Figure 3.. Central effects of the NOP antagonist LY2817412 on nicotine self-administration in VTA, NAC and CeA in NOP ^(+/+) rats.

(A) Number of responses (infusions and total number of active and inactive lever presses) following central LY2817412 injection (0.0, 3.0 and 6.0 μg/μl) in VTA (n = 9), (B) NAc (n = 8) and (C) CeA (n = 11) in NOP ^(+/+) rats. ***p < 0.001 vs. 0.0 μg/μl vs 3.0 μg/μl and **p < 0.01 vs. 0.0 μg/μl vs 6.0 μg/μl.
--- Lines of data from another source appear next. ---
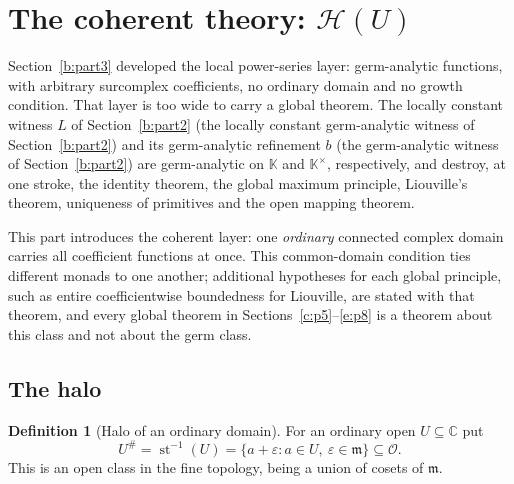 \documentclass[11pt,a4paper]{article}
\numberwithin{equation}{section}
\theoremstyle{definition}
\newtheorem{definition}[theorem]{Definition}
\theoremstyle{remark}
\theoremstyle{plain}
\newcommand{\K}{\mathbb K}
\newcommand{\CC}{\mathbb C}
\newcommand{\Ov}{\mathcal O}
\newcommand{\mm}{\mathfrak m}
\DeclareMathOperator{\st}{st}
\newcommand{\halo}[1]{#1^{\#}}
\newcommand{\Hc}{\mathcal H}
\begin{document}

\section{The coherent theory: \texorpdfstring{$\Hc(U)$}{H(U)}}
\label{c:p4}

Section~\ref{b:part3} developed the local power-series layer: germ-analytic functions,
with arbitrary surcomplex coefficients, no ordinary domain and no growth
condition. That layer is too wide to carry a global theorem. The
locally constant witness $L$ of Section~\ref{b:part2}
(the locally constant germ-analytic witness of Section~\ref{b:part2}) and its germ-analytic refinement
$b$ (the germ-analytic witness of Section~\ref{b:part2}) are germ-analytic on $\K$ and
$\K^\times$, respectively, and
destroy, at one stroke, the identity theorem, the global maximum
principle, Liouville's theorem, uniqueness of primitives and the open
mapping theorem.

This part introduces the coherent layer: one \emph{ordinary} connected
complex domain carries all coefficient functions at once. This common-domain
condition ties different monads to one another; additional hypotheses
for each global principle, such as entire coefficientwise boundedness
for Liouville, are stated with that theorem, and every global theorem in
Sections~\ref{c:p5}--\ref{e:p8} is a theorem about this class and not about
the germ class.

\subsection{The halo}
\label{c:p4:halo}

\begin{definition}[Halo of an ordinary domain]\label{c:p4:def-halo}
For an ordinary open $U\subseteq\CC$ put
\begin{equation}\label{c:p4:eq-halo}
 \halo U=\st^{-1}(U)=\{a+\varepsilon: a\in U,\ \varepsilon\in\mm\}
 \subseteq\Ov .
\end{equation}
This is an open class in the fine topology, being a union of cosets of
$\mm$.
\end{definition}
\end{document}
Values represent mean (± SEM).

Figure 4.. Schematic drawing of N/OFQ-NOP system in the ventral tegmental area (VTA) – Nucleus accumbens (Alexander et al.)

Within the VTA, NOP positive neurons are expressed in DAergic, GABAergic and Glutamatergic cells. The figure illustrates the possible mechanism through which NOP signalling influences the cellular components affecting the mesolimbic DA transmission. N/OFQ exerts an inhibitory role in the activity of both GABAergic interneurons, and DAergic neurons within the VTA. At a presynaptic lever, activation of the NOP receptors inhibits GABA release onto dopamine neurons, with subsequent disinhibition and increase in DA release. However simultaneous activation of NOP receptors that are located in DA cells prevent such disinhibition resulting in a final attenuation of the DA neurotransmission.